[Task item] Exactly the lines starting at the line containing "i. identification of" and ending at the line containing "reasonable manner based" are to be written out from the listing below, both included.

[Recorded information]
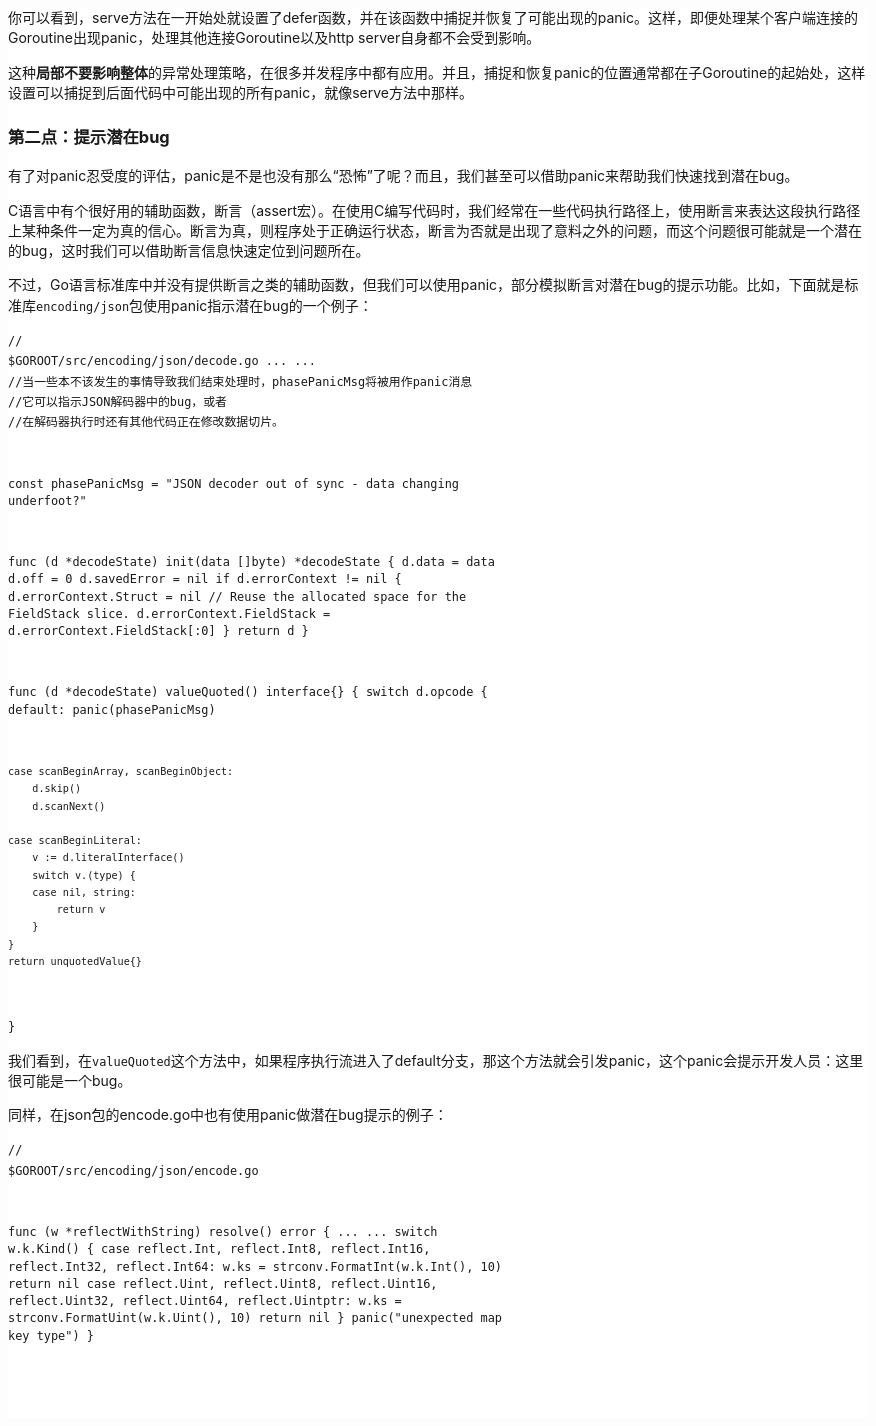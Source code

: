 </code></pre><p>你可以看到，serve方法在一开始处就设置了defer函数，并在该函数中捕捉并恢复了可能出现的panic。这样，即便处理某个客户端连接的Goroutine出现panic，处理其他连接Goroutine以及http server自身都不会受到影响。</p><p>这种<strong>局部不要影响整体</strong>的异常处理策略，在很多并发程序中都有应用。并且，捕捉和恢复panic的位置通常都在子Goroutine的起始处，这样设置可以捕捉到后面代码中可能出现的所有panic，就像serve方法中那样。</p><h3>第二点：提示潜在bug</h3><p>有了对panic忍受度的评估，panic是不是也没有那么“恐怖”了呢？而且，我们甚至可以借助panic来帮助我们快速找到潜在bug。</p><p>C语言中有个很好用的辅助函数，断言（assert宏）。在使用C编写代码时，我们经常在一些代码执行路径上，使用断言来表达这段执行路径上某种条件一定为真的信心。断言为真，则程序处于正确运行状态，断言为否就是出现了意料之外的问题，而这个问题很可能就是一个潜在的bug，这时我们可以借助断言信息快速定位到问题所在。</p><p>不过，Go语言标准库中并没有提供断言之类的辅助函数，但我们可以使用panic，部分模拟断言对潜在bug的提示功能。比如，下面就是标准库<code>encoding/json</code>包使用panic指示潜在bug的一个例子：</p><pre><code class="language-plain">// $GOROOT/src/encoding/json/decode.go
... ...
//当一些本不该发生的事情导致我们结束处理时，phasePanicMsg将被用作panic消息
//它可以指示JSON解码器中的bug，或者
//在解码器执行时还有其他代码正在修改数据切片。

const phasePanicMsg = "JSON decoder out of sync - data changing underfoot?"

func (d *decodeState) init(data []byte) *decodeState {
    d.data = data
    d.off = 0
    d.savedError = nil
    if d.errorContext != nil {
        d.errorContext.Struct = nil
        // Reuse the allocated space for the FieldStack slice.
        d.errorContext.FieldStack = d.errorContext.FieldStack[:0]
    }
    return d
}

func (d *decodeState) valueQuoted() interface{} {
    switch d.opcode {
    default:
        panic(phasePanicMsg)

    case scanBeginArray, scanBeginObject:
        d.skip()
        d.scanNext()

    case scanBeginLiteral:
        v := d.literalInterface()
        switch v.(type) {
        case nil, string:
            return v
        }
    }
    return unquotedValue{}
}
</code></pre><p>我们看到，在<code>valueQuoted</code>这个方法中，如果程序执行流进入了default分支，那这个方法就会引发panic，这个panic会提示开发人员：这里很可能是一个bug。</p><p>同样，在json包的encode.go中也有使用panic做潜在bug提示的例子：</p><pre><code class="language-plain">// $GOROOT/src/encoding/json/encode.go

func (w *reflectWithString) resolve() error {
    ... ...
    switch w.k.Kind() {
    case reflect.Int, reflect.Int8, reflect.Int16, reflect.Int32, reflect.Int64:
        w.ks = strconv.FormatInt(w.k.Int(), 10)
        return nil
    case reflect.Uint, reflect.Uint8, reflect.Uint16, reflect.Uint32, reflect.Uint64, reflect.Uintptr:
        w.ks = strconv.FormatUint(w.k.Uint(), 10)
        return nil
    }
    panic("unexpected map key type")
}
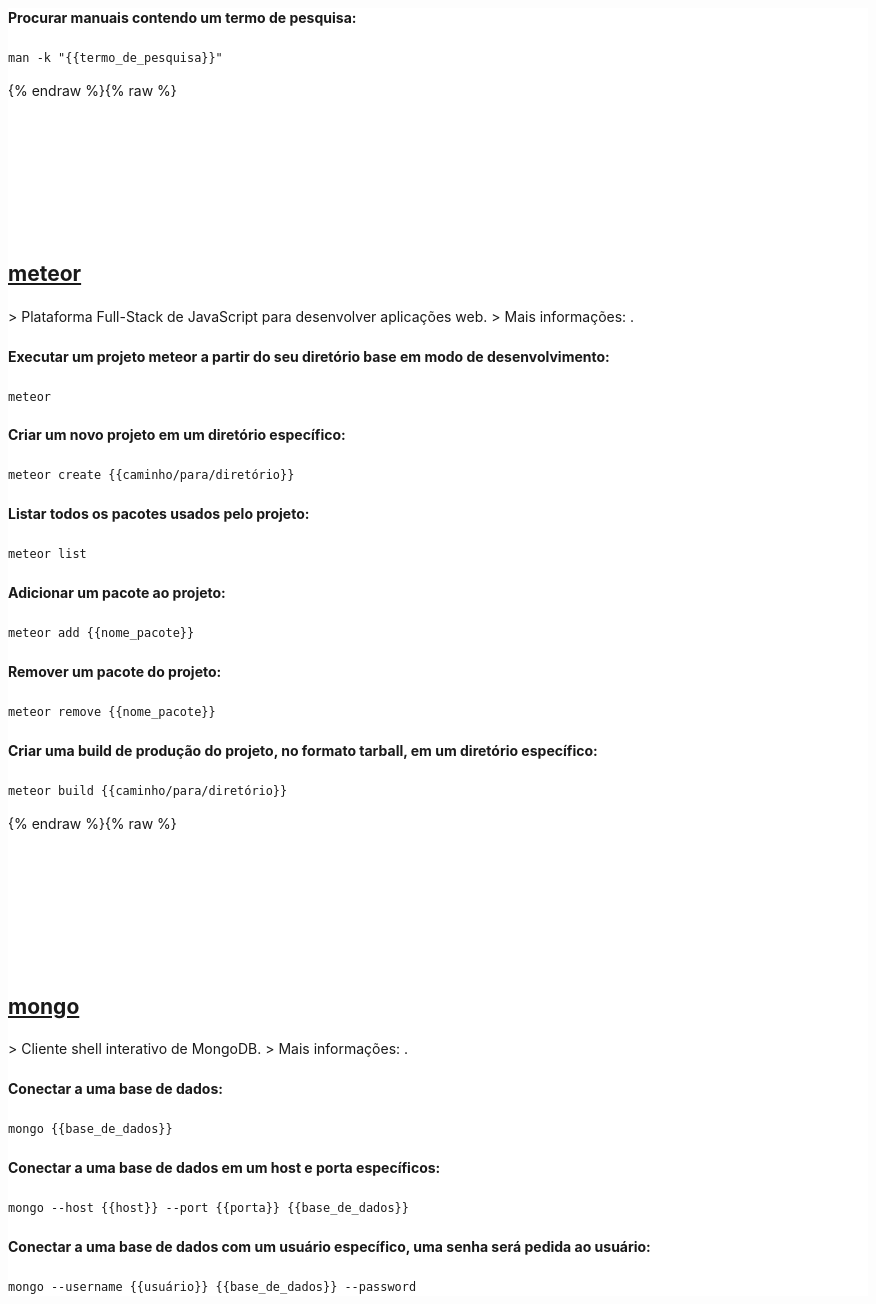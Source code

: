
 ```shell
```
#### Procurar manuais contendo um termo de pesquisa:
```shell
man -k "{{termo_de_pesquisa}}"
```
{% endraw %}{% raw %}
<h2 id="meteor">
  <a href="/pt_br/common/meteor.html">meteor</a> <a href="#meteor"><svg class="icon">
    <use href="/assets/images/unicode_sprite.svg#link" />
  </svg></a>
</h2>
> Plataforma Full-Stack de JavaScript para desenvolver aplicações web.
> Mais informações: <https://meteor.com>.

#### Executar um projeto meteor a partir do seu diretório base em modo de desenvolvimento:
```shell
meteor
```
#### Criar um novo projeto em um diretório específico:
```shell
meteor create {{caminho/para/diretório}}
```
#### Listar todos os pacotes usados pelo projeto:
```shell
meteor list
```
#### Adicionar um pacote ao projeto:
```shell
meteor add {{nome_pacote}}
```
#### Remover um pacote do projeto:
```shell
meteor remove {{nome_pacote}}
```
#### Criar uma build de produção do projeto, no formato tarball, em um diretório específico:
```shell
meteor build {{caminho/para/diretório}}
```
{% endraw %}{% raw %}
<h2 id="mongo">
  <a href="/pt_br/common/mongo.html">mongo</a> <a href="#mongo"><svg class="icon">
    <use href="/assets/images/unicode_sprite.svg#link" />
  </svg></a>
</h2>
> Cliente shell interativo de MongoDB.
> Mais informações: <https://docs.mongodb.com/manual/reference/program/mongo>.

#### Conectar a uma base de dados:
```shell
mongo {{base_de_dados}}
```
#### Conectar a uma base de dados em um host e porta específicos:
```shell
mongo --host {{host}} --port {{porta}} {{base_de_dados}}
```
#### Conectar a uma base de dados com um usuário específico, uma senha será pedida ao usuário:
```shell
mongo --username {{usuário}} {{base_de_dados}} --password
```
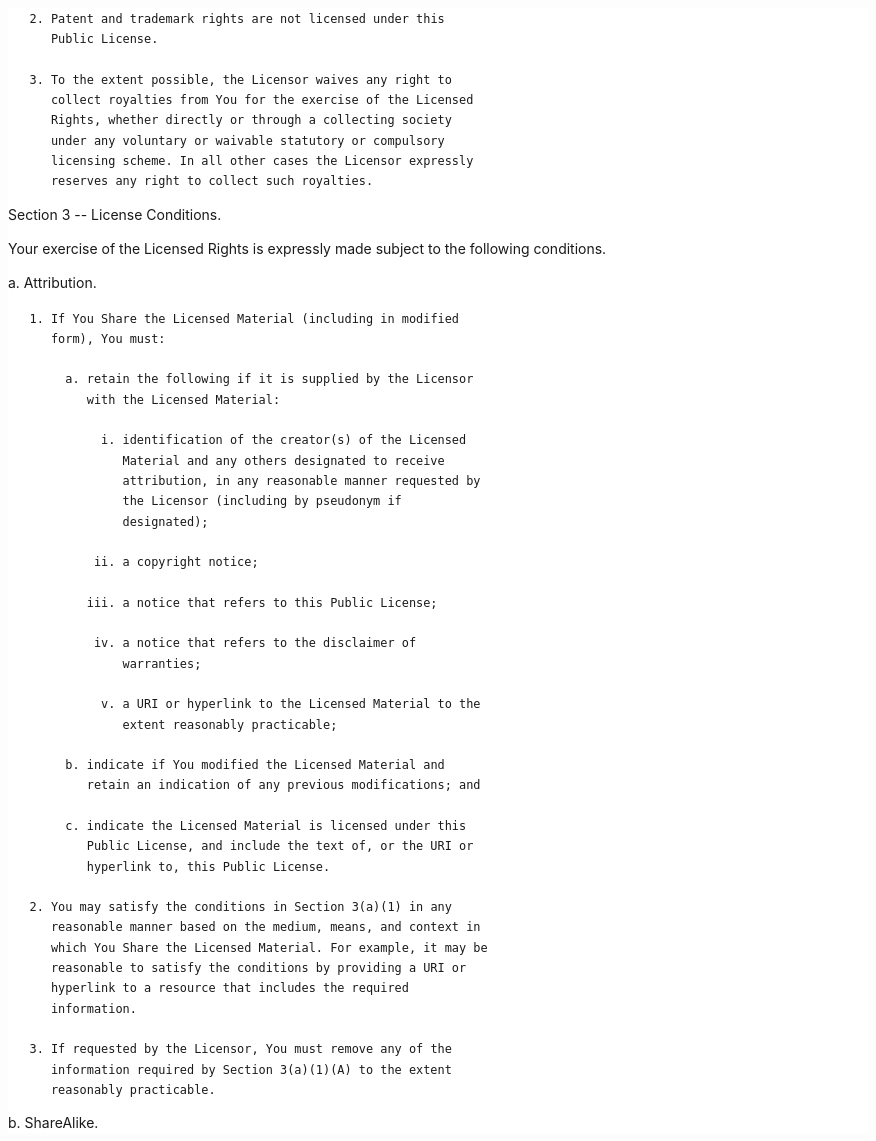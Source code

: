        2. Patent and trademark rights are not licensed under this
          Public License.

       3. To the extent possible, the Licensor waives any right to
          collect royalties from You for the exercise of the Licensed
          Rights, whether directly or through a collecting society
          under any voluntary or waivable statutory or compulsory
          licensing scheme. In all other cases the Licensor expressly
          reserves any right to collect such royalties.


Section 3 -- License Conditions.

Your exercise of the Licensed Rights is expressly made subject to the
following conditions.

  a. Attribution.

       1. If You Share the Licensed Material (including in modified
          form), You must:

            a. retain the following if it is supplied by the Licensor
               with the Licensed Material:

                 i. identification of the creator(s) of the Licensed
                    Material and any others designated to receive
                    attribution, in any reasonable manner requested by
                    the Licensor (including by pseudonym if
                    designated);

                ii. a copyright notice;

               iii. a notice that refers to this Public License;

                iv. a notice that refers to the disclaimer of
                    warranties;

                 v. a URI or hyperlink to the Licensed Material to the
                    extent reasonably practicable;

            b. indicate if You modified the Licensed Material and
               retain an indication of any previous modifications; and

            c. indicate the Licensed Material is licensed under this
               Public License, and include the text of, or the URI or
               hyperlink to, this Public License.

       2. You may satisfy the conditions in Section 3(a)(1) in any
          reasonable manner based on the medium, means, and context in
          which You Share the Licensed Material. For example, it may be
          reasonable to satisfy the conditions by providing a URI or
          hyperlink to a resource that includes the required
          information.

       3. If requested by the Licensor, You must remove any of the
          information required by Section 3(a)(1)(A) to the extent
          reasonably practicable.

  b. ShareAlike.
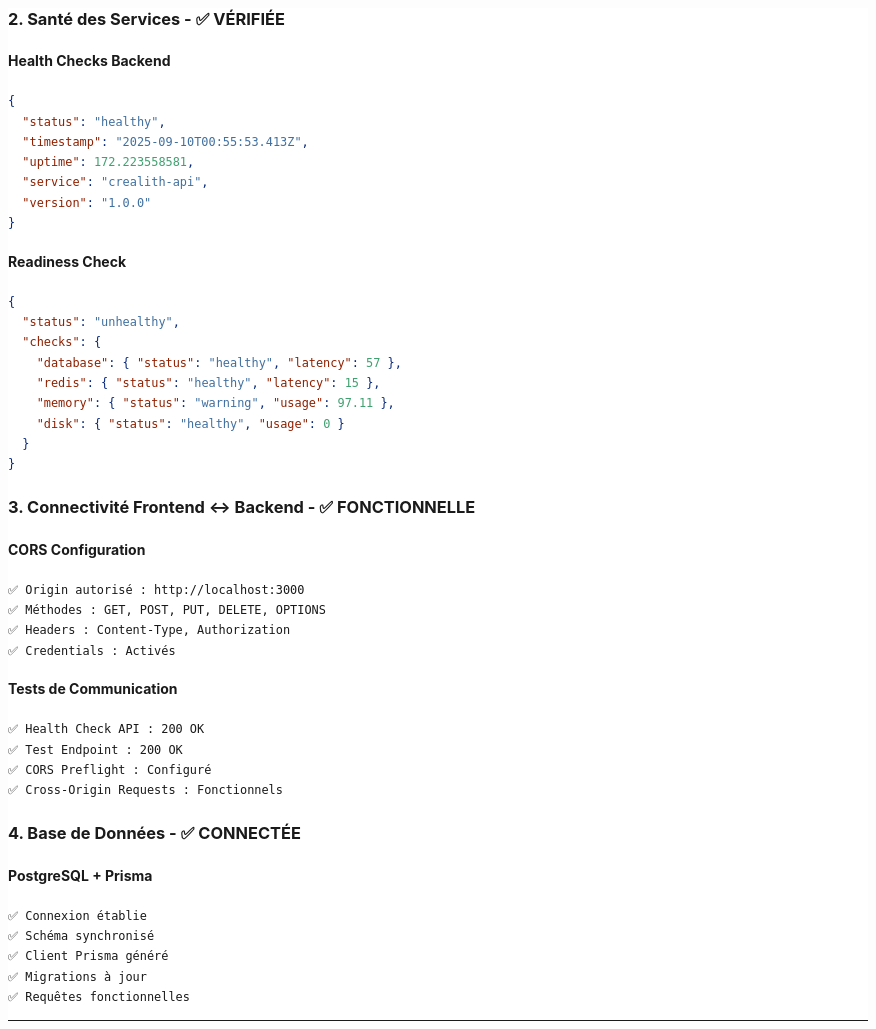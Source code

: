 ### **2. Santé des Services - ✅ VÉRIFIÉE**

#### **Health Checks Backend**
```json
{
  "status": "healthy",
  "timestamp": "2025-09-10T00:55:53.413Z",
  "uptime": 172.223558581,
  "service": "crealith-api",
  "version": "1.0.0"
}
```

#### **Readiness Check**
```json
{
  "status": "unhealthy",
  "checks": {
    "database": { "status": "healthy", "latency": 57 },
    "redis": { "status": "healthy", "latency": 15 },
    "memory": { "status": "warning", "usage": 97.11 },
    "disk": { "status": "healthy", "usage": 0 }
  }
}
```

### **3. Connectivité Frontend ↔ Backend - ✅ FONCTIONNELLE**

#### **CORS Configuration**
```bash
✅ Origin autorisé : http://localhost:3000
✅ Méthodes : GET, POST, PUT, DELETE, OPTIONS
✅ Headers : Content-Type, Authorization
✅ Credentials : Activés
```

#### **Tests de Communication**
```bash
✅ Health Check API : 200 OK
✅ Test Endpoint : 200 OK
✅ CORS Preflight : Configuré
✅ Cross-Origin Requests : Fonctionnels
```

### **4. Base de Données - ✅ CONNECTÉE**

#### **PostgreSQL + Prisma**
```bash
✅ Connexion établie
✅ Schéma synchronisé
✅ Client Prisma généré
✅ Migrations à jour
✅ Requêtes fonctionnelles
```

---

[Output]
                 i. identification of the creator(s) of the Licensed
                    Material and any others designated to receive
                    attribution, in any reasonable manner requested by
                    the Licensor (including by pseudonym if
                    designated);

                ii. a copyright notice;

               iii. a notice that refers to this Public License;

                iv. a notice that refers to the disclaimer of
                    warranties;

                 v. a URI or hyperlink to the Licensed Material to the
                    extent reasonably practicable;

            b. indicate if You modified the Licensed Material and
               retain an indication of any previous modifications; and

            c. indicate the Licensed Material is licensed under this
               Public License, and include the text of, or the URI or
               hyperlink to, this Public License.

       2. You may satisfy the conditions in Section 3(a)(1) in any
          reasonable manner based on the medium, means, and context in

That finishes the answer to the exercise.